Weird stuff in an ancient Himalayan village

It’s easy to describe the trek to Malana. The first half is horizontal, the second half vertical — a gentle walk through a pine-forested valley, followed by a breathless struggle up a sheer mountainside in the glaring sun. You crest at the village, a collection of castle-like stone and timber houses clinging to a hillside of brooding beauty. Grubby-faced children with striking grey eyes and apple-blossom skin play marbles in the dirt, but won’t come within a yard of an outsider. Neither will their parents.

A few minutes more and you come to a temple, its walls striped with heavy weather-beaten timbers, its façade festooned with animal skulls. Get too close and the village priest, a walnut-faced old man dressed in homespun wool, will howl at you to move away. I was just savouring this experience when a voice called out “Bom!” A man in a dirty coat was beckoning me to inspect some small brown disks that looked like ancient coins. “You want cream?”

Remember Asterix the Gaul, the feisty little guy who kept the Roman Empire at bay with the help of magic potion, an oversized friend called Obelix and a dog called Dogmatix? Well, Asterix and his band of indomitable Gauls could probably relate to this village perched on a remote mountainside in Himachal’s Parvati Valley.

The folks of Malana have been keeping the rest of the world at bay for a long time. How long? Nobody knows, but according to some fanciful souls, since the day they deserted Alexander’s army and decided to settle here. They even have their own magic potion, of a sort. It is, believe it or not, the drug charas, more usually associated with sending people to sleep than with super-human strength. The people of Malana aren’t using it to improve their fighting prowess, of course. They’re using it to buy time.

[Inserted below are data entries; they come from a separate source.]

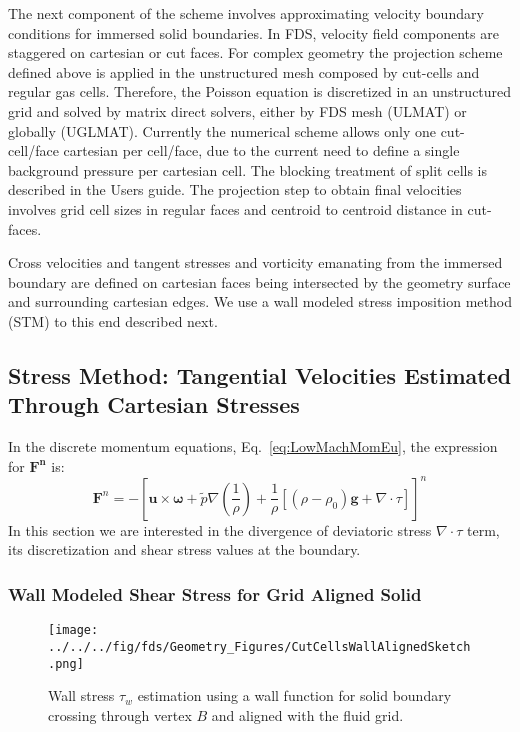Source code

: The next component of the scheme involves approximating velocity boundary conditions for immersed solid boundaries. In FDS, velocity field components are staggered on cartesian or cut faces. 
For complex geometry the projection scheme defined above is applied in the unstructured mesh composed by cut-cells and regular gas cells. Therefore, the Poisson equation is discretized in an unstructured grid and solved by matrix direct solvers, either by FDS mesh ({\ct ULMAT}) or globally ({\ct UGLMAT}). Currently the numerical scheme allows only one cut-cell/face cartesian per cell/face, due to the current need to define a single background pressure per cartesian cell. The blocking treatment of split cells is described in the Users guide. The projection step to obtain final velocities involves grid cell sizes in regular faces and centroid to centroid distance in cut-faces.

Cross velocities and tangent stresses and vorticity emanating from the immersed boundary are defined on cartesian faces being intersected by the geometry surface and surrounding cartesian edges. We use a wall modeled stress imposition method (STM) to this end described next.
 
\subsection{Stress Method: Tangential Velocities Estimated Through Cartesian Stresses}

In the discrete momentum equations, Eq.~\eqref{eq:LowMachMomEu}, the expression for $\mathbf{F^n}$ is:
%
\begin{equation}
   \mathbf{F}^n = -\left[ \mathbf{u} \times \boldsymbol{\omega} + \tilde{p} \nabla \left( \frac{1}{\rho} \right) 
   + \frac{1}{\rho} \left[ (\rho-\rho_0) \mathbf{g} + \nabla \cdot \tau \right]  \right]^n \label{eqn:momfn}
\end{equation} 
%
In this section we are interested in the divergence of deviatoric stress $ \nabla \cdot \tau$ term, its discretization and shear stress values at the boundary.

\subsubsection{Wall Modeled Shear Stress for Grid Aligned Solid}

\begin{figure}[h]
      \centering
       \texttt{[image: ../../../fig/fds/Geometry\_Figures/CutCellsWallAlignedSketch.png]}
      \caption{Wall stress $\tau_w$ estimation using a wall function for solid boundary crossing through vertex $B$ and aligned with the fluid grid.}
        \label{Fig:Strss}
\end{figure}
%


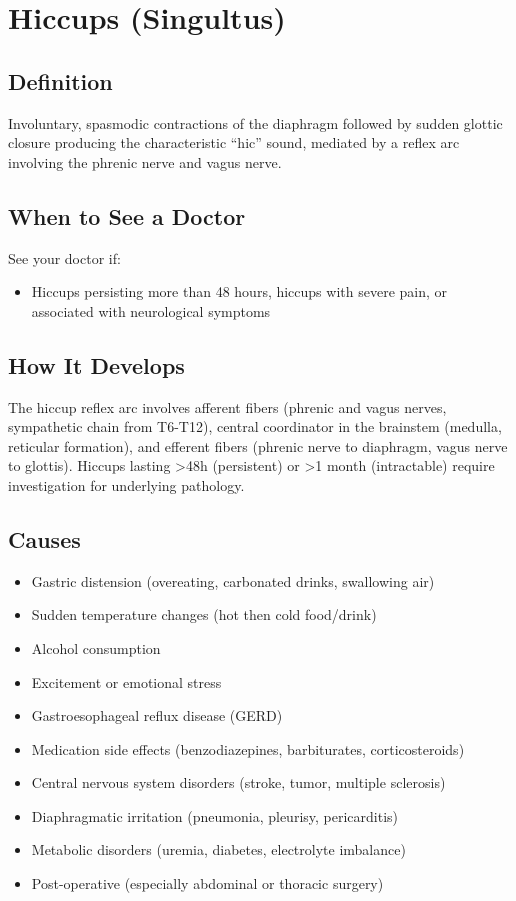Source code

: \chapter{Hiccups (Singultus)}

\section*{Definition}
Involuntary, spasmodic contractions of the diaphragm followed by sudden glottic closure producing the characteristic ``hic'' sound, mediated by a reflex arc involving the phrenic nerve and vagus nerve.

\section*{When to See a Doctor}
See your doctor if:
\begin{itemize}
  \item Hiccups persisting more than 48 hours, hiccups with severe pain, or associated with neurological symptoms
\end{itemize}

\section*{How It Develops}
The hiccup reflex arc involves afferent fibers (phrenic and vagus nerves, sympathetic chain from T6-T12), central coordinator in the brainstem (medulla, reticular formation), and efferent fibers (phrenic nerve to diaphragm, vagus nerve to glottis). Hiccups lasting >48h (persistent) or >1 month (intractable) require investigation for underlying pathology.

\section*{Causes}
\begin{itemize}
  \item Gastric distension (overeating, carbonated drinks, swallowing air)
  \item Sudden temperature changes (hot then cold food/drink)
  \item Alcohol consumption
  \item Excitement or emotional stress
  \item Gastroesophageal reflux disease (GERD)
  \item Medication side effects (benzodiazepines, barbiturates, corticosteroids)
  \item Central nervous system disorders (stroke, tumor, multiple sclerosis)
  \item Diaphragmatic irritation (pneumonia, pleurisy, pericarditis)
  \item Metabolic disorders (uremia, diabetes, electrolyte imbalance)
  \item Post-operative (especially abdominal or thoracic surgery)
\end{itemize}

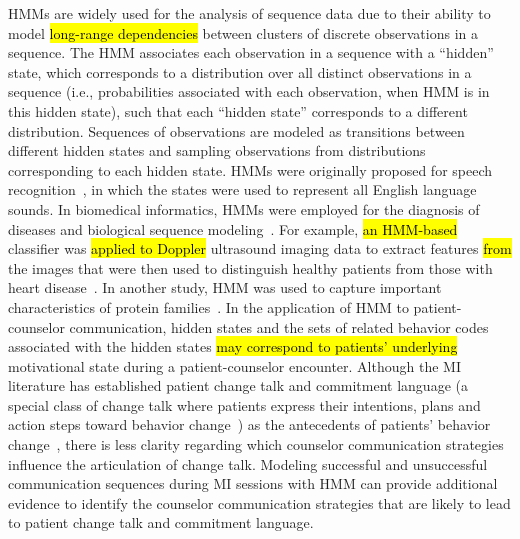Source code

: \documentclass[smallextended]{svjour3}       %
\begin{document}
HMMs are widely used for the analysis of sequence data due to their ability to model \hl{long-range dependencies} between clusters of discrete observations in a sequence. The HMM associates each observation in a sequence with a ``hidden'' state, which corresponds to a distribution over all distinct observations in a sequence (i.e., probabilities associated with each observation, when HMM is in this hidden state), such that each ``hidden state'' corresponds to a different distribution. Sequences of observations are modeled as transitions between different hidden states and sampling observations from distributions corresponding to each hidden state. HMMs were originally proposed for speech recognition~\cite{rabiner1989tutorial}, in which the states were used to represent all English language sounds. In biomedical informatics, HMMs were employed for the diagnosis of diseases and biological sequence modeling~\cite{uuguz2007biomedical, amrhein2003client}. For example, \hl{an HMM-based} classifier was \hl{applied to Doppler} ultrasound imaging data to extract features \hl{from} the images that were then used to distinguish healthy patients from those with heart disease~\cite{uuguz2007biomedical}. In another study, HMM was used to capture important
characteristics of protein families~\cite{amrhein2003client}. In the application of HMM to patient-counselor communication, hidden states and the sets of related behavior codes associated with the hidden states \hl{may correspond to patients' underlying} motivational state during a patient-counselor encounter. Although the MI literature has established patient change talk and commitment language (a special class of change talk where patients express their intentions, plans and action steps toward behavior change~\cite{baldi1994hidden}) as the antecedents of patients' behavior change~\cite{apodaca2009mechanisms}, there is less clarity regarding which counselor communication strategies influence the articulation of change talk. Modeling successful and unsuccessful communication sequences during MI sessions with HMM can provide additional evidence to identify the counselor communication strategies that are likely to lead to patient change talk and commitment language. 
\end{document}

I had come here expecting to see an ancient religion at work, a tribal haven, a slice of history. Now I was being yelled at and offered drugs.

“Caste is very important. They have one strong notion, that is purity versus pollution. They consider outsiders to be impure,” says Sonia Thakur, who studied Malana for her doctorate in sociology. “But the most interesting thing is that they believe their deity speaks to them. The role of religion is very strong. They won’t change because their deity won’t permit it.”

That was pretty much the pattern in these mountains centuries ago, when tiny village republics dotted the western Himalayas, each one ostensibly ruled by a devta whose wishes were translated by an oracle. All but one were long ago absorbed into bigger states.

A gur does his thing in Kullu.

Protected by the sawtooth mountains that surround it, Malana has somehow survived largely unchanged into the 21st century. Its people place absolute faith in their deity, Jamlu Devta. Traditionally, disputes are resolved when a tongue-baring, eye-rolling oracle known as the gur delivers the judgement of the god, although the last gur died 20 years ago and the next one has not yet appeared — a sign of degenerate times, according to some villagers. Smaller arguments are hammered out for days by a complex system of village councils which some say is the oldest form of democracy in the world. It’s a tradition the villagers are fiercely proud of. “No policeman can come into this village,” says Chande Ram, an elder. “God will punish them. They know that, and they are afraid.”

The district Superintendent of Police, N Venu Gopal, who has made his name by cracking down on Kullu’s rampant drugs trade, admits that policing the area is a problem. “Malana is not such a place that it is outside the laws of India. The laws apply there and we are very firm on this. But there are practical problems. This place is very remote,” he says.

Go to Malana in the autumn harvest season, and just about everyone is busy with what’s known as the rub, collecting resin from cannabis plants. The result is known locally as maal. Aficionados call it ‘cream’, and it’s supposed to be the best in the world. In Malana it goes for Rs 25,000 a kilo. In the cafés of Amsterdam, it retails for 12.5 euros a gram. “This is the only thing that will grow there that will sell,” says Jitendra Thakur, a lawyer in the district capital, Kullu, who has defended a number of drug cases for clients in Malana. “If they develop orchards or some other industry, that means roads. And that means outsiders.”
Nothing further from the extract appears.